The only modern image of Thomas Atkinson. Source: courtesy of Paul Dahlquist
He was very interested in the Decembrists – aristocratic revolutionaries who led a failed uprising in 1825 – and the milieu of the time, which definitely marked him out to the Tsarist police. I’m sure there’s a huge archive of reports on Lucy and Thomas’s movements somewhere in Russia, but I haven’t located it yet.
In her book Lucy says that it wouldn’t have been a punishment for her to be arrested and sent to Siberia: they were not afraid of the climate, the harshness and the isolation. They had a very positive view of Siberia’s people and its culture.
Irkutsk and Barnaul were two intellectual cities that were quite radical at the time because of their high number of exiled anti-tsarist political figures. Barnaul was noted for its beautiful museums and very free conversations in salon meetings. This was in stark contrast to St. Petersburg, for example, where the tsar’s spy network was very active and people were continually looking over their shoulder.
RBTH: Did Lucy describe this in her book?
N.F.: They both discuss it, but Lucy in particular. Thomas was setting out his travels, but Lucy was more open to talking about what happened when they traveled. I should point out that a lot of Lucy’s book was based on Thomas’s diaries, which I’ve also read. I can tell you that he was thinking about these issues too, but he didn’t write about them.

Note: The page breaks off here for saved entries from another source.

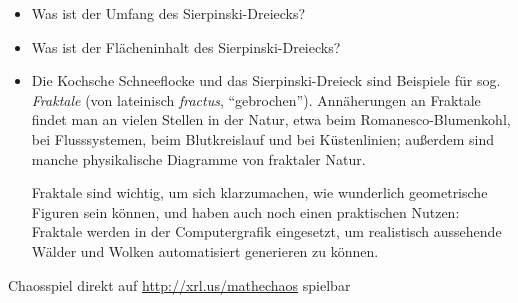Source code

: \documentclass[a4paper,ngerman]{scrartcl}
\begin{document}
\begin{minipage}{0.9\textwidth}
\begin{itemize}
  \begin{center}
  \end{center}
  \item Was ist der Umfang des Sierpinski-Dreiecks?
  \item Was ist der Flächeninhalt des Sierpinski-Dreiecks?
  \item Die Kochsche Schneeflocke und das Sierpinski-Dreieck sind Beispiele für
  sog. \emph{Fraktale} (von lateinisch \emph{fractus}, "`gebrochen"').
  Annäherungen an Fraktale findet man an vielen Stellen in der Natur,
  etwa beim Romanesco-Blumenkohl, bei Flusssystemen, beim Blutkreislauf und bei
  Küstenlinien; außerdem sind manche physikalische Diagramme von fraktaler
  Natur.

  Fraktale sind
  wichtig, um sich klarzumachen, wie wunderlich geometrische Figuren sein
  können, und haben auch noch einen praktischen Nutzen: Fraktale werden
  in der Computergrafik eingesetzt, um realistisch aussehende Wälder und
  Wolken automatisiert
  generieren zu können.
\end{itemize}

\end{minipage}

\vfill
\hfill\small Chaosspiel direkt auf \url{http://xrl.us/mathechaos} spielbar
\end{document}
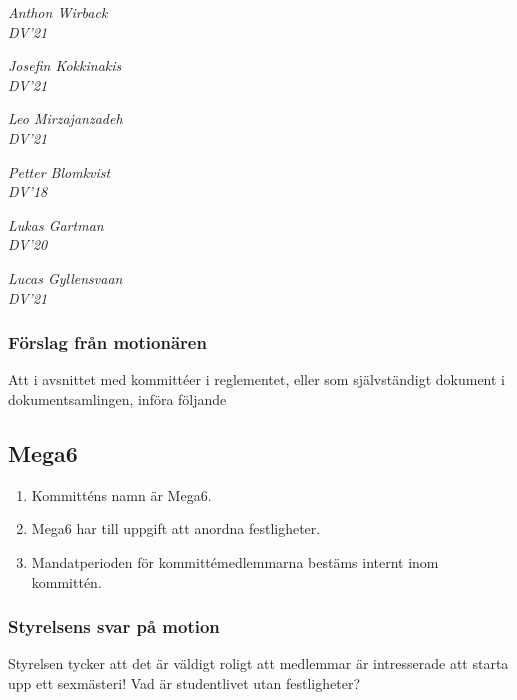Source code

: \documentclass[protokoll]{dvd}
\begin{document}
    \emph{Anthon Wirback\\DV'21}

    \emph{Josefin Kokkinakis\\DV'21}

    \emph{Leo Mirzajanzadeh\\DV'21}

    \emph{Petter Blomkvist\\DV'18}

    \emph{Lukas Gartman\\DV'20}

    \emph{Lucas Gyllensvaan\\DV'21}


    \subsubsection*{Förslag från motionären}

    \begin{attsatser}
        \item Att i avsnittet med kommittéer i reglementet, eller som självständigt dokument i dokumentsamlingen, införa följande

        \begin{displayquote}
            \subsection*{Mega6}
            \begin{enumerate}[label=\arabic* §]
                \item Kommitténs namn är Mega6.

                \item Mega6 har till uppgift att anordna festligheter.

                \item Mandatperioden för kommittémedlemmarna bestäms internt inom kommittén.
            \end{enumerate}
        \end{displayquote}
    \end{attsatser}

    \subsubsection*{Styrelsens svar på motion}
    Styrelsen tycker att det är väldigt roligt att medlemmar är intresserade att starta upp ett sexmästeri!
    Vad är studentlivet utan festligheter?
\end{document}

RBTH: What were your reasons for traveling to Siberia?
N.F.: I first came to Central Asia more than 20 years ago, and since then I’ve been back many times to Siberia, Tyva, Kamchatka, Kyrgyzstan, Kazakhstan and Mongolia. I’ve always enjoyed traveling in the region and have hiked thousands of miles there. I was also interested Central Asian textiles, and I was curious where the designs came from: they were being made by Muslims but without Islamic designs. The answer was that they came from Siberia.
“It wouldn’t have been a punishment for her to be arrested and sent to Siberia.” Source: Nick Fielding
I discovered that Siberia itself is a wonderful place, and I began researching who else had been here and what they’d written about it. I read everything I could – I’ve got an enormous collection of books about Siberia going back hundreds of years to the earliest travelers. I came across the Atkinsons and wondered why they have been largely forgotten by history. They’re an extraordinary couple – two of the greatest travelers of all time.
RBTH: How important was Lucy’s presence to the success of the trip?
N.F.: Very important. I think Thomas wanted to travel with Lucy partly because she spoke Russian and he didn’t. She had already been living in St. Petersburg for eight years and was a governess in a Russian family, so she also knew how Russian society worked. 19th-century Russia was very stratified: everybody had their place, and you had to know who you could speak to and how you could speak to them. Lucy knew that very well.
She was a woman of action who wasn’t frightened – or perhaps she was frightened but was still brave – and she actually saved his life on one occasion. She would carry guns, and when two men grabbed him from behind she pulled a weapon, pointed it at them and demanded they let him go. He picked a very good traveling companion, in my view. Particularly when you consider the general difficulties of the trip.
Presumably on this painting Thomas is shooting in local gunmen. Source: courtesy of Nick Fielding
RBTH: What were some of these difficulties? For you as well as them.
N.F.: Their trip was made incredibly complicated by the fact that she became pregnant almost immediately. She was crossing really fast-flowing rivers on horseback up to her knees. When the baby was delivered two months prematurely in Qapal [Alma-Ata Region, modern-day Kazakhstan], the Cossack doctor, who was only 23, told her that this had been caused by riding horses.